Get samping distribution of estimator from bootstrap samples. \(\lbrace\widehat{\theta(\mathbf{x^{\ast}_{j}})}\rbrace_{j = 1}^{R}\).

# Get sampling distribution of your estimator
# theta.hat.star
theta.hat.star <- function(boot.sample){
  mean(boot.sample)
}
# get the sampling distribution
theta.star.dist <- sapply(x.star, theta.hat.star)

STEP 2: For each bootstrap sample \(\mathbf{x^{\ast}_{j}} = \left(x_1^{\ast}, x_2^{\ast}, \dots x_n^{\ast}\right)\), compute the standard error estimate \(\widehat{SE(\mathbf{x^{\ast}_{j}})}\)

Note that if \(\widehat{\theta}\) is \(\overline{X}\), then \[\text{plug-in } \widehat{SE^{\ast}} = \frac{\sqrt{\sum\limits_{i = 1}^{n}\left(X_i^{\ast} - \overline{X^{\ast}}\right)^2}}{n}\]

Get \(\widehat{SE(\mathbf{x^{\ast}_{j}})}\) from bootstrap samples.

# se.star 
se.star <- function(boot.sample){
  mean.boot.samp <- mean(boot.sample)
  temp.deviation <- boot.sample - mean.boot.samp
  square.deviation <- temp.deviation^2
  se.star.boot <- sqrt(sum(square.deviation))/length(boot.sample)
}

STEP 3: Thus compute \(T^{\ast} = \lbrace T(\mathbf{x^{\ast}_{j}})\rbrace_{j = 1}^{R}\). \(T^{\ast}\) is an approximation of the distribution of \(T\).

# T.star

se.star.dist <- sapply(x.star, se.star)
T.star <- (theta.star.dist - my.estimator(obs.data))/se.star.dist

For a given confidence level \(\alpha\), compute the quantiles \(t^{\ast}_{\alpha/2}\) and \(t^{\ast}_{1 - \alpha/2}\).

# 9
alpha <- 0.05
crit.bounds <- quantile(T.star,c(alpha/2, 1-alpha/2))

STEP 4: The t-C.I is given by, \[ \left(\widehat{\theta} - t^{\ast}_{1 - \alpha/2}\widehat{SE}, \widehat{\theta} - t^{\ast}_{\alpha/2}\widehat{SE}\right), \] where \(\widehat{SE}\) is the bootstrap estimate of the standard error of \(\widehat{\theta}\)
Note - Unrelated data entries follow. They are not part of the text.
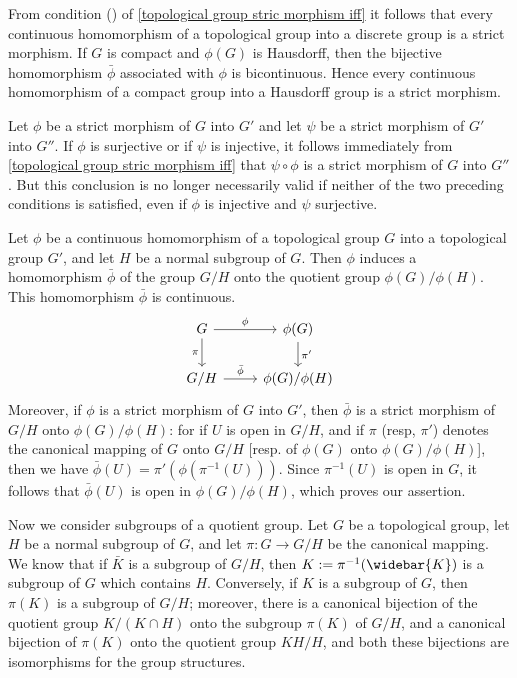 \begin{example}
From condition () of \cref{topological group stric morphism iff} it follows that every continuous homomorphism of a topological group into a discrete group is
a strict morphism. If $G$ is compact and $\phi(G)$ is Hausdorff, then the bijective homomorphism $\bar{\phi}$ associated with $\phi$ is bicontinuous. Hence every continuous homomorphism of a compact group into a Hausdorff group is a strict morphism.
\end{example}
\begin{example}
Let $\phi$ be a strict morphism of $G$ into $G'$ and let $\psi$ be a strict morphism of $G'$ into $G''$. If $\phi$ is surjective or if $\psi$ is injective, it follows immediately from \cref{topological group stric morphism iff} that $\psi\circ\phi$ is a strict morphism of $G$ into $G''$. But this conclusion is no longer necessarily valid if neither of the two preceding conditions is satisfied, even if $\phi$ is injective and $\psi$ surjective.
\end{example}
\begin{example}\label{topological group stric morphism hereditary on quotient}
Let $\phi$ be a continuous homomorphism of a topological group $G$ into a topological group $G'$, and let $H$ be a normal subgroup of $G$. Then $\phi$ induces a homomorphism $\bar{\phi}$ of the group $G/H$ onto the quotient group $\phi(G)/\phi(H)$. This homomorphism $\bar{\phi}$ is continuous.
\[\begin{tikzcd}
G\ar[r,"\phi"]\ar[d,swap,"\pi"]&\phi(G)\ar[d,"\pi'"]\\
G/H\ar[r,"\bar{\phi}"]&\phi(G)/\phi(H)
\end{tikzcd}\]
Moreover, if $\phi$ is a strict morphism of $G$ into $G'$, then $\bar{\phi}$ is a strict morphism of $G/H$ onto $\phi(G)/\phi(H)$: for if $U$ is open in $G/H$, and if $\pi$ (resp, $\pi'$) denotes the canonical mapping of $G$ onto $G/H$ [resp. of $\phi(G)$ onto $\phi(G)/\phi(H)$], then we have $\bar{\phi}(U)=\pi'(\phi(\pi^{-1}(U)))$. Since $\pi^{-1}(U)$ is open in $G$, it follows that $\bar{\phi}(U)$ is open in $\phi(G)/\phi(H)$, which proves our assertion.
\end{example}
Now we consider subgroups of a quotient group. Let $G$ be a topological group, let $H$ be a normal subgroup of $G$, and let $\pi:G\to G/H$ be the canonical mapping. We know that if $\bar{K}$ is a subgroup of $G/H$, then $K:=\pi^{-1}(\widebar{K})$ is a subgroup of $G$ which contains $H$. Conversely, if $K$ is a subgroup of $G$, then $\pi(K)$ is a subgroup of $G/H$; moreover, there is a canonical bijection of the quotient group $K/(K\cap H)$ onto the subgroup $\pi(K)$ of $G/H$, and a canonical bijection of $\pi(K)$ onto the quotient group $KH/H$, and both these bijections are isomorphisms for the group structures.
# get the bootstrap se estimate
se.boot <- sd(theta.star.dist)
# lower bound
lower.bound <- my.estimator(obs.data) - crit.bounds[2]*se.boot
upper.bound <- my.estimator(obs.data) - crit.bounds[1]*se.boot
sprintf("(%s, %s)", round(lower.bound,3), round(upper.bound,3))

## [1] "(4.127, 5.672)"

To run this using boot package we need to return the estimated SE in our estimator function

my.estimator2 <- function(sample, indices){
  theta_hat.star <- mean(sample[indices])
  var.star <- sum((sample[indices] -theta_hat.star)^2)/(length(sample[indices]))^2
  c(theta_hat.star, var.star)
}
boot.obj <- boot(obs.data, my.estimator2, R)
boot.ci(boot.obj, conf = 0.95, type = "stud")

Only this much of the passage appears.